Every line between the top of the data below and the line with "HTML5 – Structure of the web page", both ends included, must be retyped exactly.

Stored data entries
>>
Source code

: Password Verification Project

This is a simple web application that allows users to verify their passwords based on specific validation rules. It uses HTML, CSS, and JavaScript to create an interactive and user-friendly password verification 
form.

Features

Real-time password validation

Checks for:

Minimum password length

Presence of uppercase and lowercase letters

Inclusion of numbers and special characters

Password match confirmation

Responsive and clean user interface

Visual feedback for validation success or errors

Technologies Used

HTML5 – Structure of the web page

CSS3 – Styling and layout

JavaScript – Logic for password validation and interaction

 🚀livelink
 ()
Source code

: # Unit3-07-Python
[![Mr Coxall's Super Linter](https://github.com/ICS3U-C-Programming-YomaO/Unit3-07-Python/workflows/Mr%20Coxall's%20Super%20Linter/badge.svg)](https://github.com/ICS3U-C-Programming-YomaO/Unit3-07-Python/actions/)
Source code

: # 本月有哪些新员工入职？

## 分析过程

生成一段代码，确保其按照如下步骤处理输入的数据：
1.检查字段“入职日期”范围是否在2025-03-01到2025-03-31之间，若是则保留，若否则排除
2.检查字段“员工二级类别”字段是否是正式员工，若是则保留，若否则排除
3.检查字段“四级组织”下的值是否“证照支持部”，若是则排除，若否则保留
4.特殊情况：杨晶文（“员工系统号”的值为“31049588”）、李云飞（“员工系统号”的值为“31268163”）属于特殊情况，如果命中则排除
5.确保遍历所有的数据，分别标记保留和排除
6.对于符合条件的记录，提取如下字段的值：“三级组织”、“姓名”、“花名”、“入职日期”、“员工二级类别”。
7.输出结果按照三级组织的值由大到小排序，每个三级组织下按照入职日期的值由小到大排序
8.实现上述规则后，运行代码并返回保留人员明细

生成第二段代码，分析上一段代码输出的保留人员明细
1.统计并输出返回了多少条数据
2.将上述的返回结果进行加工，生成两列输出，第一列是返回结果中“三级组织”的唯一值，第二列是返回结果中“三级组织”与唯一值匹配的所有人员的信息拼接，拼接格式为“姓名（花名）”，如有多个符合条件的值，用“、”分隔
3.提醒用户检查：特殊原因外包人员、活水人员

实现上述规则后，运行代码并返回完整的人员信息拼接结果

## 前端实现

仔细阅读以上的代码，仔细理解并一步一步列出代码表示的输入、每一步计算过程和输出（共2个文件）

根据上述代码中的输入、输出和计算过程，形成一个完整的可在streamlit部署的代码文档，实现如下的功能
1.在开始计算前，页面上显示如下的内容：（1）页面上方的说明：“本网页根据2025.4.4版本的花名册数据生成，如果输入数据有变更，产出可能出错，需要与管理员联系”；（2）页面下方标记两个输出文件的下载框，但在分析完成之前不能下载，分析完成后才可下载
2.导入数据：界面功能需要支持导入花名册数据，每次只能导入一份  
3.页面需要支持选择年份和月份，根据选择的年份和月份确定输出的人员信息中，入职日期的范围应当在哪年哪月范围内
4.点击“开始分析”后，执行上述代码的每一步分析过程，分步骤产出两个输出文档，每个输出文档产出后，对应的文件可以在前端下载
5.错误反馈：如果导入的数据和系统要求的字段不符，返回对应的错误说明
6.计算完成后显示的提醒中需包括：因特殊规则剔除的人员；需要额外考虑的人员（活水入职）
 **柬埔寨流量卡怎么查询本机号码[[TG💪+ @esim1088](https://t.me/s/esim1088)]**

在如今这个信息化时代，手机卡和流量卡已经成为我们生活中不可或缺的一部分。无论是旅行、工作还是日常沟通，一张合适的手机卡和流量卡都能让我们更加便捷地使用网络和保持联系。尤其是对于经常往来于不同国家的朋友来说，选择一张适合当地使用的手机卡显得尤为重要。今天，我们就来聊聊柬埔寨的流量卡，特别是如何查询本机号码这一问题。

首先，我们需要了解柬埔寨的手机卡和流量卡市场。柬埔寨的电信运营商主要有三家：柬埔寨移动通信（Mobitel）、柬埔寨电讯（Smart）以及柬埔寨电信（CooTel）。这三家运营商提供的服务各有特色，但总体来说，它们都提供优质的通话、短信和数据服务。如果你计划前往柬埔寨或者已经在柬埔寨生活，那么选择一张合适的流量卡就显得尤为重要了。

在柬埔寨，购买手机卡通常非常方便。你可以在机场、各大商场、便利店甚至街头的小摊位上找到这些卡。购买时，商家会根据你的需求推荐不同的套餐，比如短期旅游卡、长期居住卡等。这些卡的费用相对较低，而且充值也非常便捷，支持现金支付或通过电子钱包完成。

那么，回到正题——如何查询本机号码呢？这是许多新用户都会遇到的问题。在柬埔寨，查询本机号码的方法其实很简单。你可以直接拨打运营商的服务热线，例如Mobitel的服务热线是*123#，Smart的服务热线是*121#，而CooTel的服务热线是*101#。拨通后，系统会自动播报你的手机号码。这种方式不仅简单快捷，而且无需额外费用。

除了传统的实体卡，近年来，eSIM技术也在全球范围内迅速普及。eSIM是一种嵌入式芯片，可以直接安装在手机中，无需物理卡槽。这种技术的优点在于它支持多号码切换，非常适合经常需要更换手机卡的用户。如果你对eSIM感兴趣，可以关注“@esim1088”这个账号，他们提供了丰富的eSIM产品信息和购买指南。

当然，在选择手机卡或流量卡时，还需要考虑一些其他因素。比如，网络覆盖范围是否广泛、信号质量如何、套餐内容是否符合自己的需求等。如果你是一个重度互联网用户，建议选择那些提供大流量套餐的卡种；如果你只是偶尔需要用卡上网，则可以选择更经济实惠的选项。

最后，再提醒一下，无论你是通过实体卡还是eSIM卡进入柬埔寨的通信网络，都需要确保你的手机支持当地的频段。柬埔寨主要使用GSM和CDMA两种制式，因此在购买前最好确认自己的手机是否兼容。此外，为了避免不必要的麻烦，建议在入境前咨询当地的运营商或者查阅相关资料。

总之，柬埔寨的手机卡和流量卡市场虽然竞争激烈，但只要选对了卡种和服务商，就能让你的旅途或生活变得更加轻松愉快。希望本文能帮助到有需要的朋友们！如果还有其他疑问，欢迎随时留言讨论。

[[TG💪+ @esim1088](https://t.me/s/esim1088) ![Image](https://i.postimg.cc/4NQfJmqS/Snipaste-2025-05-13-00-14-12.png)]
<<
RESULT BELOW
Source code

: Password Verification Project

This is a simple web application that allows users to verify their passwords based on specific validation rules. It uses HTML, CSS, and JavaScript to create an interactive and user-friendly password verification 
form.

Features

Real-time password validation

Checks for:

Minimum password length

Presence of uppercase and lowercase letters

Inclusion of numbers and special characters

Password match confirmation

Responsive and clean user interface

Visual feedback for validation success or errors

Technologies Used

HTML5 – Structure of the web page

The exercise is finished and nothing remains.